Inmediatamente nos encontramos con las dos únicas valoraciones posibles: la ingenua-humana y la estético-formal. Podemos amar una historia y atribuirle un valor porque nos entusiasma el talento del autor, porque desde un punto de vista puramente artístico constituye un conjunto armónico reconfortante. O la amamos porque el escritor nos atrae e impone como persona, porque su concepto del hacer y del acontecer nos parece grande, bueno, inteligente y claro y nos promete ayuda en nuestra manera de ver la vida. Entre personas medianamente sanas que no conocen la duda, el apasionado amará en el escritor el apasionamiento, el inteligente la inteligencia, el bondadoso la bondad; entre lectores peor equilibrados, se producirá a menudo lo contrario: el intelectual buscará la sensualidad ingenua, el impulsivo el frío dominio. Y también en los escritores vemos que sus personajes son o su reflejo y su confirmación, o tipos opuestos de sus deseos. Pero por encima de estos puntos de vista individuales se encuentra en cada uno, de manera inconsciente, lo supraindividual, desde el carácter racial y familiar, al humanismo internacional.

Para nosotros ocuparán siempre el lugar más alto aquellas obras que nos fortalecen humanamente y nos satisfacen estéticamente. El autor ideal sería aquel que tuviese un máximo de talento y de carácter. Pero a nadie le es dada la capacidad de potenciar esencialmente su naturaleza. El único camino que conduce a esa potenciación es para el artista la lucha por la mayor aproximación del talento y el carácter. El «autor brillante» del que creemos que podría haber hecho de todas sus obras también lo contrario, nos resulta sospechoso y pronto nos repele. Y al final el juicio humano triunfa siempre sobre el estético. Nos resulta difícil perdonar al talento que se echa a perder, pero estamos dispuestos a perdonar en la obra humanamente valiosa, ciertos errores formales notorios. No juzgamos con dureza el fracaso formal de una obra planeada con grandeza (aquí debemos incluir muchas grandes obras inconclusas), ni el gesto torpe de un sentimiento sincero, en cambio al «autor brillante» nunca le perdonamos que trate de dar en el terreno espiritual e intelectual más de lo que tiene.

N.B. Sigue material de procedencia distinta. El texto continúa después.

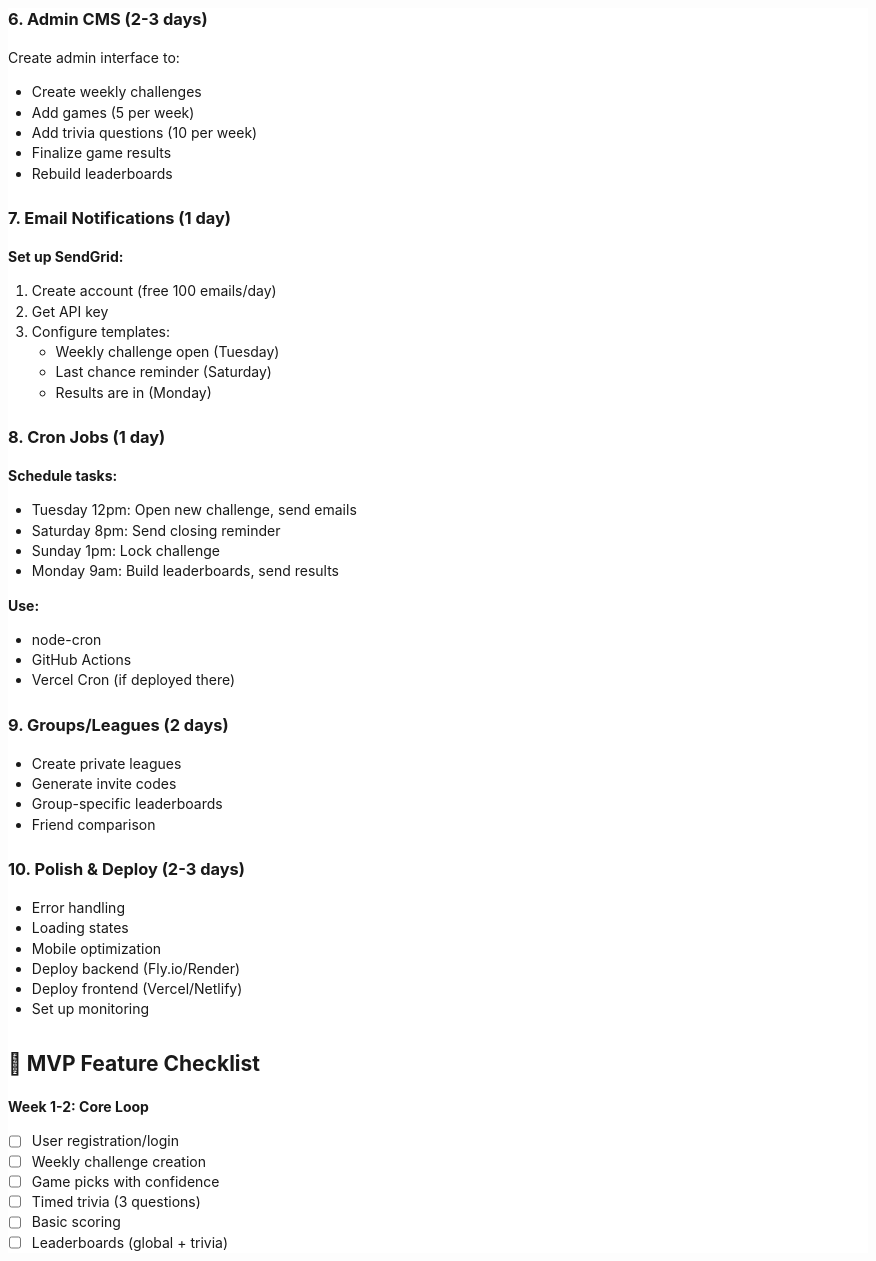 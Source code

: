 ### 6. Admin CMS (2-3 days)

Create admin interface to:
- Create weekly challenges
- Add games (5 per week)
- Add trivia questions (10 per week)
- Finalize game results
- Rebuild leaderboards

### 7. Email Notifications (1 day)

**Set up SendGrid:**
1. Create account (free 100 emails/day)
2. Get API key
3. Configure templates:
   - Weekly challenge open (Tuesday)
   - Last chance reminder (Saturday)
   - Results are in (Monday)

### 8. Cron Jobs (1 day)

**Schedule tasks:**
- Tuesday 12pm: Open new challenge, send emails
- Saturday 8pm: Send closing reminder
- Sunday 1pm: Lock challenge
- Monday 9am: Build leaderboards, send results

**Use:**
- node-cron
- GitHub Actions
- Vercel Cron (if deployed there)

### 9. Groups/Leagues (2 days)

- Create private leagues
- Generate invite codes
- Group-specific leaderboards
- Friend comparison

### 10. Polish & Deploy (2-3 days)

- Error handling
- Loading states
- Mobile optimization
- Deploy backend (Fly.io/Render)
- Deploy frontend (Vercel/Netlify)
- Set up monitoring

## 🎯 MVP Feature Checklist

**Week 1-2: Core Loop**
- [ ] User registration/login
- [ ] Weekly challenge creation
- [ ] Game picks with confidence
- [ ] Timed trivia (3 questions)
- [ ] Basic scoring
- [ ] Leaderboards (global + trivia)
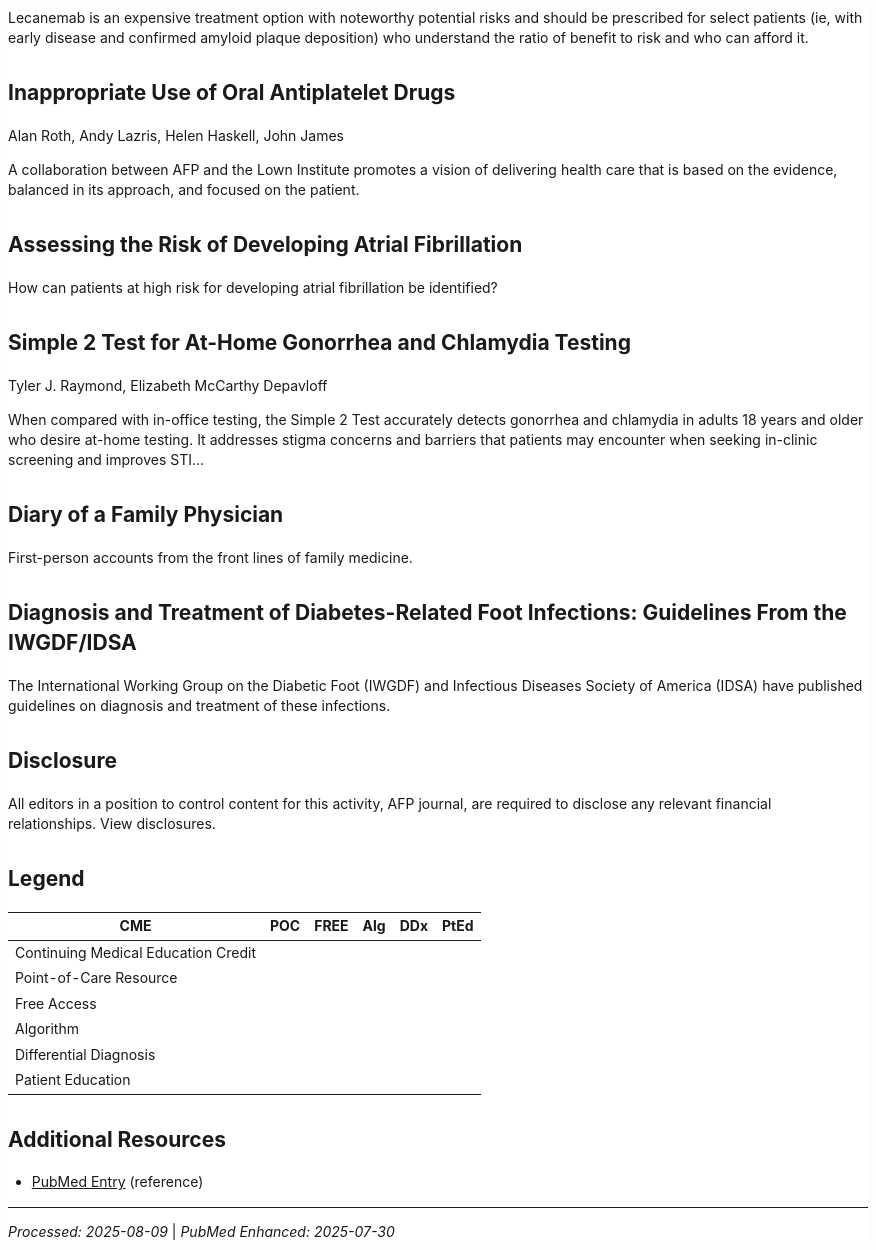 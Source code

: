 Lecanemab is an expensive treatment option with noteworthy potential risks and should be prescribed for select patients (ie, with early disease and confirmed amyloid plaque deposition) who understand the ratio of benefit to risk and who can afford it.

## Inappropriate Use of Oral Antiplatelet Drugs

Alan Roth, Andy Lazris, Helen Haskell, John James

A collaboration between AFP and the Lown Institute promotes a vision of delivering health care that is based on the evidence, balanced in its approach, and focused on the patient.

## Assessing the Risk of Developing Atrial Fibrillation

How can patients at high risk for developing atrial fibrillation be identified?

## Simple 2 Test for At-Home Gonorrhea and Chlamydia Testing

Tyler J. Raymond, Elizabeth McCarthy Depavloff

When compared with in-office testing, the Simple 2 Test accurately detects gonorrhea and chlamydia in adults 18 years and older who desire at-home testing. It addresses stigma concerns and barriers that patients may encounter when seeking in-clinic screening and improves STI...

## Diary of a Family Physician

First-person accounts from the front lines of family medicine.

## Diagnosis and Treatment of Diabetes-Related Foot Infections: Guidelines From the IWGDF/IDSA

The International Working Group on the Diabetic Foot (IWGDF) and Infectious Diseases Society of America (IDSA) have published guidelines on diagnosis and treatment of these infections.

## Disclosure

All editors in a position to control content for this activity, AFP journal, are required to disclose any relevant financial relationships. View disclosures.

## Legend

| CME | POC | FREE | Alg | DDx | PtEd |
|---|---|---|---|---|---|
| Continuing Medical Education Credit |
| Point-of-Care Resource |
| Free Access |
| Algorithm |
| Differential Diagnosis |
| Patient Education |

## Additional Resources

- [PubMed Entry](https://pubmed.ncbi.nlm.nih.gov/40531145/) (reference)

---

*Processed: 2025-08-09* | *PubMed Enhanced: 2025-07-30*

Ésa armonía entre talento y carácter se puede calificar sencillamente como lealtad al propio ser. Donde la encontramos tenemos confianza. Nos disgusta que un narrador convencional trate de ser gracioso sin necesidad. Pero amamos y admiramos en un escritor fuerte su capacidad del humor y nos resulta simpático y valioso el autor más débil, desbordado intelectualmente, cuando le vemos alcanzar la salida de emergencia de la ironía. Nuestra confianza se afianza sobre todo cuando encontramos en un escritor rasgos que reconocemos como patrimonio del pueblo o de la raza.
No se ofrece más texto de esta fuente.